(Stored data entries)

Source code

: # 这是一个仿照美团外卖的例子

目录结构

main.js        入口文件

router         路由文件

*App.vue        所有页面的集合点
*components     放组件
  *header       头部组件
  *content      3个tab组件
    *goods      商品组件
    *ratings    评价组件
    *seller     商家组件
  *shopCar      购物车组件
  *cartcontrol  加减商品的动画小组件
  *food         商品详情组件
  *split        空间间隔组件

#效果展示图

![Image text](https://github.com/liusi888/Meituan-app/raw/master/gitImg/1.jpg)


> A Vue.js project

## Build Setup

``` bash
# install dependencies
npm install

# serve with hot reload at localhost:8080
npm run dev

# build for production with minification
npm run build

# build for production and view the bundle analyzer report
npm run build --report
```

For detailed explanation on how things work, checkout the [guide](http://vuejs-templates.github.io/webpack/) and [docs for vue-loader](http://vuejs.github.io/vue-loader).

DIRECTIONS FOR THIS TASK: Would you please transcribe all of the entries above exactly?

RESPONSE BOX:
Source code

: # 这是一个仿照美团外卖的例子

目录结构

main.js        入口文件

router         路由文件

*App.vue        所有页面的集合点
*components     放组件
  *header       头部组件
  *content      3个tab组件
    *goods      商品组件
    *ratings    评价组件
    *seller     商家组件
  *shopCar      购物车组件
  *cartcontrol  加减商品的动画小组件
  *food         商品详情组件
  *split        空间间隔组件

#效果展示图

![Image text](https://github.com/liusi888/Meituan-app/raw/master/gitImg/1.jpg)


> A Vue.js project

## Build Setup

``` bash
# install dependencies
npm install

# serve with hot reload at localhost:8080
npm run dev

# build for production with minification
npm run build

# build for production and view the bundle analyzer report
npm run build --report
```

For detailed explanation on how things work, checkout the [guide](http://vuejs-templates.github.io/webpack/) and [docs for vue-loader](http://vuejs.github.io/vue-loader).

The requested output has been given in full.